6. Fourteenth Amendment
The Fourteenth Amendment establishes that a state shall not "deprive any person of life, liberty, or property without due process of law." U.S. CONST. amend. XIV. Plaintiff cites to a Supreme Court case for his argument that excessive use of force, unlawful detention, and false arrest implicate the Fourteenth Amendment. (Docket No. 154 at 29.) However, the Supreme Court held in that very same case that when a plaintiff claims law enforcement officials used excessive force during a seizure, the claim should be "analyzed under the Fourth Amendment's 'objective reasonableness' standard, rather than under a substantive due process standard." Graham v. Connor, 480 U.S. 386, 388 (1989). We urge counsel to ensure that their cited cases actually stand for the propositions they assert. This cause of action must be dismissed. B. Puerto Rico Law: Article 1802 and 1803 of the Civil Code of Puerto Rico, 31 L.P.R.A. §§ 5141, 5142; Article II of the Constitution of Puerto Rico; and 1 L.P.R.A. §§ 10 and 11
To argue his claims under Puerto Rico law, Plaintiff merely writes that,
the acts and omissions of the defendants breached Article 1802 and Article 1803 of the Civil Code of Puerto Rico. Pursuant to the law of Puerto Rico, the acts and omissions of the defendants described herein constitute wrongful detention, excessive use of force, and violation of due process, all in violation of Article II of the Constitution of Puerto Rico and 1 LPRA Sections 10 and 11.(Docket No. 154 at 31.)

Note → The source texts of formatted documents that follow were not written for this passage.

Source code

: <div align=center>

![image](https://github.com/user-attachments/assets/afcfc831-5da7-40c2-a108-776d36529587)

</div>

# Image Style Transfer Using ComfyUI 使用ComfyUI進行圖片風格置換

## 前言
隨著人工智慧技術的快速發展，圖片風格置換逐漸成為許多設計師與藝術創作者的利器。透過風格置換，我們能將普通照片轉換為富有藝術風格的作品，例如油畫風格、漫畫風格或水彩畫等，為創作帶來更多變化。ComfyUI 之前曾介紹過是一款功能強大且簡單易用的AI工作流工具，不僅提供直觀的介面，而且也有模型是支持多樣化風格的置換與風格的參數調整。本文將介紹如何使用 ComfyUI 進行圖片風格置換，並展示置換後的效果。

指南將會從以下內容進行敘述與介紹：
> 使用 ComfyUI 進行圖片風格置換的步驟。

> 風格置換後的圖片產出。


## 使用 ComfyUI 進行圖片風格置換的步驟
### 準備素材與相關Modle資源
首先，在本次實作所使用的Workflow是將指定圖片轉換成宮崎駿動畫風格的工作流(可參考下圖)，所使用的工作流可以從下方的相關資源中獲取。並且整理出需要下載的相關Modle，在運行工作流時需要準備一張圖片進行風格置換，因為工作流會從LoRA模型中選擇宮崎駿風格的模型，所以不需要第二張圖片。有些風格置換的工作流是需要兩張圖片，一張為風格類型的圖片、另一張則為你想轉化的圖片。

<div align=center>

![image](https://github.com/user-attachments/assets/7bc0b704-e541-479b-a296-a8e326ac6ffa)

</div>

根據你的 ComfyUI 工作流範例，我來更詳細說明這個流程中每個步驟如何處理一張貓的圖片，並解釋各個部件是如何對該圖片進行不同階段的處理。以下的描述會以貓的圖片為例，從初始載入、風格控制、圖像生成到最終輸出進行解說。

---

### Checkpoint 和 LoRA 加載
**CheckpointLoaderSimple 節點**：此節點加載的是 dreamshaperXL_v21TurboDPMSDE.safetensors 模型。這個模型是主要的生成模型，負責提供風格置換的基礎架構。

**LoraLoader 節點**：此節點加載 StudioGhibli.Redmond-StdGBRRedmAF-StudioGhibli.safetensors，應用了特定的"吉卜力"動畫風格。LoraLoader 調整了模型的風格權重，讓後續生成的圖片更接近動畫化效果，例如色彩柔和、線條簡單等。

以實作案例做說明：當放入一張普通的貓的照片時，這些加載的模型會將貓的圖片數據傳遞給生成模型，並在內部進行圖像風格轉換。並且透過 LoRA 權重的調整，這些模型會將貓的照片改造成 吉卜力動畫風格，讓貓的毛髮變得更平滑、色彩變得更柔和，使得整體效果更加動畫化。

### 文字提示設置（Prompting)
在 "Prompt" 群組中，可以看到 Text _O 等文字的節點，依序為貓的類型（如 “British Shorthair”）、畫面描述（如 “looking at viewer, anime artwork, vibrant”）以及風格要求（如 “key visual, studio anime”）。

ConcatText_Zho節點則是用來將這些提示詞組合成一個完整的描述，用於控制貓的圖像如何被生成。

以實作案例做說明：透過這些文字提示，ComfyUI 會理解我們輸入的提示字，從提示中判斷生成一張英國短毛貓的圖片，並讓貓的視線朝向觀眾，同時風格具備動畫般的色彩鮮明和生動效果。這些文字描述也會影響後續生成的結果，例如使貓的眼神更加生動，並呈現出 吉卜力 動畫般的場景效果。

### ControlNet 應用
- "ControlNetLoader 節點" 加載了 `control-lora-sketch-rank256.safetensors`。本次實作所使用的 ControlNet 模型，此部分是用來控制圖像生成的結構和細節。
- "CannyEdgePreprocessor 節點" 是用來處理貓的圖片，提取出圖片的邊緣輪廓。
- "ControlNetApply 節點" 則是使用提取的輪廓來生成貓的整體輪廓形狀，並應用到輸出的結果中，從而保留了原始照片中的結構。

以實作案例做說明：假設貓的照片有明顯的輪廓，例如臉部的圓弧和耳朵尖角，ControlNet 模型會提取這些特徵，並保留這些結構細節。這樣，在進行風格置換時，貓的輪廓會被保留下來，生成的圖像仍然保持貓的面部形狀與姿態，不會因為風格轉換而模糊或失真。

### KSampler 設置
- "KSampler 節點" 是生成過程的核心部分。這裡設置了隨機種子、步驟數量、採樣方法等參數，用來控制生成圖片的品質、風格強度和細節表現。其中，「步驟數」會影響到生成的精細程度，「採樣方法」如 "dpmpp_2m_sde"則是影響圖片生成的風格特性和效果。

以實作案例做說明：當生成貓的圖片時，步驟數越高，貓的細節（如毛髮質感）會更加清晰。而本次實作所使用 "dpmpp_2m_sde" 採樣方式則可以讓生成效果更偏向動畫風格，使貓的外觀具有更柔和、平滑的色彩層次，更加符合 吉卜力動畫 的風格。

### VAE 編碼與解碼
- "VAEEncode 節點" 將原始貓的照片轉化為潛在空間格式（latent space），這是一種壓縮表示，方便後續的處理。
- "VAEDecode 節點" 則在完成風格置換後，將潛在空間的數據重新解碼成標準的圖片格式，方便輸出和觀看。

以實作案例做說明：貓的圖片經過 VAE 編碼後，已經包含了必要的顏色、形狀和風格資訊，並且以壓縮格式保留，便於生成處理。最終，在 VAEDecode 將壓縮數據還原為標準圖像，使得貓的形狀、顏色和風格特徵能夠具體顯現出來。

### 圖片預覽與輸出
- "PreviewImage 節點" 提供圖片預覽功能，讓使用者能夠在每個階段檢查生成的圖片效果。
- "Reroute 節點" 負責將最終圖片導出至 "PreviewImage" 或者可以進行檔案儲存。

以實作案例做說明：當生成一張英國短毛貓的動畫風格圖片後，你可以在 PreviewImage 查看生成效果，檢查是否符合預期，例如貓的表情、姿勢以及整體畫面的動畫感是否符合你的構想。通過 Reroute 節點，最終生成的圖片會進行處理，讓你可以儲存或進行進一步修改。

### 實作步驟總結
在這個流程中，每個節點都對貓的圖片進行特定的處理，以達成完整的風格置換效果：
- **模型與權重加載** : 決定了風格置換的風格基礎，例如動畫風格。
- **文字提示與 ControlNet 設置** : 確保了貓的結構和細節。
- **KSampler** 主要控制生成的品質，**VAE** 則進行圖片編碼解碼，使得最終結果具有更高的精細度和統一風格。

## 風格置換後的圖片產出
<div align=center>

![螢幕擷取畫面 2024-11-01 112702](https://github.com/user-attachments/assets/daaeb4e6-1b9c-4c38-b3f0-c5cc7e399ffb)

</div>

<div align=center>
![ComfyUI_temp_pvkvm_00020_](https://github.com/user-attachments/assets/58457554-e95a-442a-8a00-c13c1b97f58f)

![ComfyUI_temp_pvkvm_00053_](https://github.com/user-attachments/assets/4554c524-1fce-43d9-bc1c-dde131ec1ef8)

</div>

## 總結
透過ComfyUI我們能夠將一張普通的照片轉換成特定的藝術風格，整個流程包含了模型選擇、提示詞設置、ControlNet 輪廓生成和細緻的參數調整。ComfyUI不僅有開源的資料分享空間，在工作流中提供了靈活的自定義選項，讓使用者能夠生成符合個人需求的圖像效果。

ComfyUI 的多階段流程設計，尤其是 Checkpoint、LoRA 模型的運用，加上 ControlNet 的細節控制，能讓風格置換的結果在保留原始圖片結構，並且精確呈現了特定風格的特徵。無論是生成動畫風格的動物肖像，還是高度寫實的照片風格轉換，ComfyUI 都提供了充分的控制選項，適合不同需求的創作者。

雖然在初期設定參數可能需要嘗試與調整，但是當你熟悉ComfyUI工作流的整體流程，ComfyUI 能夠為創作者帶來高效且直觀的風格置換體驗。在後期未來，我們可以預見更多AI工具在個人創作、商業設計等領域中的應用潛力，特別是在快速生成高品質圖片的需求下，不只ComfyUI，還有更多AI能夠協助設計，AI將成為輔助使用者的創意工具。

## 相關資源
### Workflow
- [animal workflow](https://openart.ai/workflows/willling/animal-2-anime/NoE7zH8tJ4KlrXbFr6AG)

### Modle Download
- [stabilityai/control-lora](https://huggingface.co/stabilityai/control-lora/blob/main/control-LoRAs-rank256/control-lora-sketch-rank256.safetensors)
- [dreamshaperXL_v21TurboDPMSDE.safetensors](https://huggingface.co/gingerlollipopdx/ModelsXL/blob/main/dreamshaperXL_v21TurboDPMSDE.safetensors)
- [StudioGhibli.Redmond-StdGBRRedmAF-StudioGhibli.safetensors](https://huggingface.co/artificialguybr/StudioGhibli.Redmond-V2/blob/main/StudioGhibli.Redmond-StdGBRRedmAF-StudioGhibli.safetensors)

Plaintiff must actually spell out his arguments. As the First Circuit has stated: "[i]t is not enough merely to mention a possible argument in the most skeletal way, leaving the court to do counsel's work, create the ossature for the argument, and put flesh on its bones....a litigant has an obligation to spell out its arguments squarely and distinctly." U.S. v. Zannino, 895 F.2d 1, 17 (1st Cir. 1990) (internal citations omitted). We withhold judgment at this time, but warn that Plaintiff's claims under Puerto Rico law will be dismissed if his post-discovery motions do not properly spell out his arguments. C. The Defendants
From the facts presented in these motions, the following individuals were personally involved in the incidents: Machuca, Padilla-Montalvo, Pérez-Quiles, Rosa Carasquillo, Rosa-Cortés, and Vázquez. (Docket No. 139-1 at 12, 17, 25; Docket No. 154 at 14, 15; Docket No. 155 at 1, 5.) The facts presented do not mention the other defendants. Therefore, post-discovery, Figueroa-Sancha, Mejías, Echevarría, Torres-Vidro, Morales-Vega, and Colón-Roque will be dismissed as defendants if there is no further showing made as to their involvement.
IV.
Conclusion
For the foregoing reasons, Defendants' motion for summary judgment (Docket No. 139) is GRANTED IN PART. We dismiss Plaintiff's claims under the Fifth and Fourteenth Amendment, but retain jurisdiction over all other claims. We will hold a Fed. R. Civ. P. 16 conference to schedule further discovery and other matters on June 30, 2014, at 2:00 P.M. Counsel must appear ready to submit a list of their respective parties' factual witnesses.
IT IS SO ORDERED.
San Juan, Puerto Rico, this 19th day of June, 2014.